:: ACTION ITEM ::
Report the count of lines holding "different" in the records, with no other words.

:: PROVIDED MATERIAL ::
§
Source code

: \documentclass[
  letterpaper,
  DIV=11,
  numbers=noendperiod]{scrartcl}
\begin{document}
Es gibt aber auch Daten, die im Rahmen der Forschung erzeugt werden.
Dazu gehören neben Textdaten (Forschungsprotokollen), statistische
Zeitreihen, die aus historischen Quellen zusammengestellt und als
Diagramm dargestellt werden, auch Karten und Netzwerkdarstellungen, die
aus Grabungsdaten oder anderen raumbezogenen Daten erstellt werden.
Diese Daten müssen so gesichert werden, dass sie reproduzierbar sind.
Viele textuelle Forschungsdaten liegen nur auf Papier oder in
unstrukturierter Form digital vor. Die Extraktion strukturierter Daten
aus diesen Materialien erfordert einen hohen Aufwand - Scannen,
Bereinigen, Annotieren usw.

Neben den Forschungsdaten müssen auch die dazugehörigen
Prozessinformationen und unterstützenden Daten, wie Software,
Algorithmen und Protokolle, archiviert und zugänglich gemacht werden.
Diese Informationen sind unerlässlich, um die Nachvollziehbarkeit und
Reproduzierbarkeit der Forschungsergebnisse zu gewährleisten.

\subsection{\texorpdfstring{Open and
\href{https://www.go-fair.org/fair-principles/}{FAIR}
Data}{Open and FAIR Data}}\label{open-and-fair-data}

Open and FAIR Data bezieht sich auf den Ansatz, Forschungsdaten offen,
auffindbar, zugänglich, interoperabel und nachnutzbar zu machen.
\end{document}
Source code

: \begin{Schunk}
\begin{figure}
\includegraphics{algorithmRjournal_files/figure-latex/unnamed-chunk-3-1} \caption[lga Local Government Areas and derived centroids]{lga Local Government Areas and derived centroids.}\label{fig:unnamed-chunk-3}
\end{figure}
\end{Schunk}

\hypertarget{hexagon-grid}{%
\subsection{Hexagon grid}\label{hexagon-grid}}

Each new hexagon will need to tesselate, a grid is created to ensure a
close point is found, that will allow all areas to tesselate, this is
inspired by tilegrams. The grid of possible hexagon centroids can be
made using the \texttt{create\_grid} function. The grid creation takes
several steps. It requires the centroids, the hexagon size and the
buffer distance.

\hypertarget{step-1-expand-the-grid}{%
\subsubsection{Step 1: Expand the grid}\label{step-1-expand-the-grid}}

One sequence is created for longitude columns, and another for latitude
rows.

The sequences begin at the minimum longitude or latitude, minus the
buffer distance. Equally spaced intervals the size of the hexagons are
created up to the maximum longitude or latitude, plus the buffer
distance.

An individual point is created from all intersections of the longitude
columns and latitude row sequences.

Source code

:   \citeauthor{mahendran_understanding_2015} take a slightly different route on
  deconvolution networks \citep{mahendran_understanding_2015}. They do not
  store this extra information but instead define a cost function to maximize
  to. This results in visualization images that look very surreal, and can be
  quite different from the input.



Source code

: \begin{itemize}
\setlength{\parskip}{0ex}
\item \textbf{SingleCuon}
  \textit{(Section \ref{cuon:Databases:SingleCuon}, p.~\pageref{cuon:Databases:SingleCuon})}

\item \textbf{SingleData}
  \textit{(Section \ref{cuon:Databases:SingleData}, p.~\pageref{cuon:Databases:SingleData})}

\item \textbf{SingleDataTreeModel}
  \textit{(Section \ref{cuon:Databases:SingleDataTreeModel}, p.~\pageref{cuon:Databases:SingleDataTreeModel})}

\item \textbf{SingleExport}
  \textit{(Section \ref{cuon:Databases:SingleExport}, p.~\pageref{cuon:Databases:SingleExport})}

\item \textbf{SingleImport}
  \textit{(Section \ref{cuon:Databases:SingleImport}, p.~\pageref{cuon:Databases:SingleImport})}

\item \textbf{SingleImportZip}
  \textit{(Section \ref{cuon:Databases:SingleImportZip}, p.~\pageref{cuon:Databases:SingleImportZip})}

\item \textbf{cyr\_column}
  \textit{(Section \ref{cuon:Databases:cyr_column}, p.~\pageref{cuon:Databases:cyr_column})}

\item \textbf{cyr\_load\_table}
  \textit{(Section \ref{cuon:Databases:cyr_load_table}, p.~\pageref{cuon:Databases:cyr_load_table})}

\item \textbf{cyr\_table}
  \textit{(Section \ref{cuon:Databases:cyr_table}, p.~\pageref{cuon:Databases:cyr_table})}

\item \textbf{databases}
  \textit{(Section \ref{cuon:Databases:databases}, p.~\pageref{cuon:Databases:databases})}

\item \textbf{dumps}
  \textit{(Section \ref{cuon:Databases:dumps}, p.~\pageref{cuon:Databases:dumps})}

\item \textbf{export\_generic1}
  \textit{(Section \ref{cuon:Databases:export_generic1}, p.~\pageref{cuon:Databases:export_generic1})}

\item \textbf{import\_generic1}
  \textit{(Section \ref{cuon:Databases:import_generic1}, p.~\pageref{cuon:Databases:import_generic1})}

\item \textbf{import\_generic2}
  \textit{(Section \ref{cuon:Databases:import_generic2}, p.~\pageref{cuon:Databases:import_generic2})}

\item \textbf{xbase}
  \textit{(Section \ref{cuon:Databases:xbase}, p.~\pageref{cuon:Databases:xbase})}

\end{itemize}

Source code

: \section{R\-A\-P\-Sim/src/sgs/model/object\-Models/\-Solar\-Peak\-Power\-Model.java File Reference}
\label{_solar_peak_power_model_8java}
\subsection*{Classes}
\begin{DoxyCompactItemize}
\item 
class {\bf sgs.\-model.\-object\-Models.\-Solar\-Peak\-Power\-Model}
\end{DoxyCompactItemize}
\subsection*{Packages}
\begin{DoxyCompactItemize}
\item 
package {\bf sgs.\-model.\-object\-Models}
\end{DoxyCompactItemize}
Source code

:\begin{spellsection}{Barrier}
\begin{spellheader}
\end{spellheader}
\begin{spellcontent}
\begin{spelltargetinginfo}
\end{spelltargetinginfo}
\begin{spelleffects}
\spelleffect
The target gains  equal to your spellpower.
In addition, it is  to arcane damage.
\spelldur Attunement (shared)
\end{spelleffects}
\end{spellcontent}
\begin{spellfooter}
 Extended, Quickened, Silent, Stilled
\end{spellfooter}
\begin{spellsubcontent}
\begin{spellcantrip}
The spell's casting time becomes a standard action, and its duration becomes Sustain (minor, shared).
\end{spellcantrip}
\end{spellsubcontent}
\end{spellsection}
§
:: RESPONSE TO THIS TASK ::
2